* PROBLEM DETAILS *
Line filter on the word "Roles": copy each matching line from the entries.

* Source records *
^^^^^^^^^^^^^^^^

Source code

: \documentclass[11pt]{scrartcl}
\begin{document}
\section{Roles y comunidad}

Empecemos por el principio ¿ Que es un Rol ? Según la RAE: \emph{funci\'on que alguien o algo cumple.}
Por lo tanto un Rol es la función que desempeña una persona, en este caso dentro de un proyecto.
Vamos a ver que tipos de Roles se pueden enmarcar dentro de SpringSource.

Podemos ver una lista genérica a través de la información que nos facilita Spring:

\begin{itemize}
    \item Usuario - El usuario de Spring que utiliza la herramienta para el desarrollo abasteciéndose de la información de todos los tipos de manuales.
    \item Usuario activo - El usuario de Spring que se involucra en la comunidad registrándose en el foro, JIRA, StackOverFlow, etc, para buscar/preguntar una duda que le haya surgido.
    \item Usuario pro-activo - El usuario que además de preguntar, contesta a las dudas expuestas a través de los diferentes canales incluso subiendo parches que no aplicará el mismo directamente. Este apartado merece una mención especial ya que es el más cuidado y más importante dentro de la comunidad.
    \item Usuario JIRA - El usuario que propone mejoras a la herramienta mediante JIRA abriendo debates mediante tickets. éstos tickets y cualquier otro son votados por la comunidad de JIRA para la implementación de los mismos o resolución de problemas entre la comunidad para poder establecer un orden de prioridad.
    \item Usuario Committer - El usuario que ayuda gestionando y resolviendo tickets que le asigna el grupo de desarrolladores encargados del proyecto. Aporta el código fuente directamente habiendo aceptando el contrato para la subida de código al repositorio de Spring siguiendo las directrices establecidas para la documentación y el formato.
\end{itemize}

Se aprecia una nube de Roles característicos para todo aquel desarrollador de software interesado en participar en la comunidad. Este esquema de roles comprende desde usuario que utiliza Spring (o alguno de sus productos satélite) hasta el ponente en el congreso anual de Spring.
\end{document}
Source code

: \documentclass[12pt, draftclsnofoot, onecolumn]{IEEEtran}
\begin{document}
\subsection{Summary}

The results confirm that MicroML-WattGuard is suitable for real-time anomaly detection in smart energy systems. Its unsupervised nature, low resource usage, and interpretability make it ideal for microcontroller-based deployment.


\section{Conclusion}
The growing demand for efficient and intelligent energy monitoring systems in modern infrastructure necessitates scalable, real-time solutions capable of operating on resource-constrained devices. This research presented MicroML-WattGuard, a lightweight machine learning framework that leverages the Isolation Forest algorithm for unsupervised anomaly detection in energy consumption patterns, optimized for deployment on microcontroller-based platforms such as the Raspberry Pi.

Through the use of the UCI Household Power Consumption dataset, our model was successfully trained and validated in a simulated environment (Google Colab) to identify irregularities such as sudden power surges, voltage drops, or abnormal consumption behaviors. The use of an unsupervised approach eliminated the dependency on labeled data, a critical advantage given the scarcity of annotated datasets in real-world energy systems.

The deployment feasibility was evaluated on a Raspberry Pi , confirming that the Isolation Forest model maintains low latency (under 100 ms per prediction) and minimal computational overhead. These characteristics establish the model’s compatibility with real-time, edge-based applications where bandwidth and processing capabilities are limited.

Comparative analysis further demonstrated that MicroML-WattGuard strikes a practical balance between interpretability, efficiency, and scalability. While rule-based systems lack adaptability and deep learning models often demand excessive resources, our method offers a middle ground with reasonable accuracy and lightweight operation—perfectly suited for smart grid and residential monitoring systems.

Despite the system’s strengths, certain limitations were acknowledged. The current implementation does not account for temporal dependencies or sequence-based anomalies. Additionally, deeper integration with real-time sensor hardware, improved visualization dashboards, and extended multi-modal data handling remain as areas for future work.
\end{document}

^^^^^^^^^^^^^^^^

* FINISHED EXERCISE *
\section{Roles y comunidad}
Vamos a ver que tipos de Roles se pueden enmarcar dentro de SpringSource.
Se aprecia una nube de Roles característicos para todo aquel desarrollador de software interesado en participar en la comunidad. Este esquema de roles comprende desde usuario que utiliza Spring (o alguno de sus productos satélite) hasta el ponente en el congreso anual de Spring.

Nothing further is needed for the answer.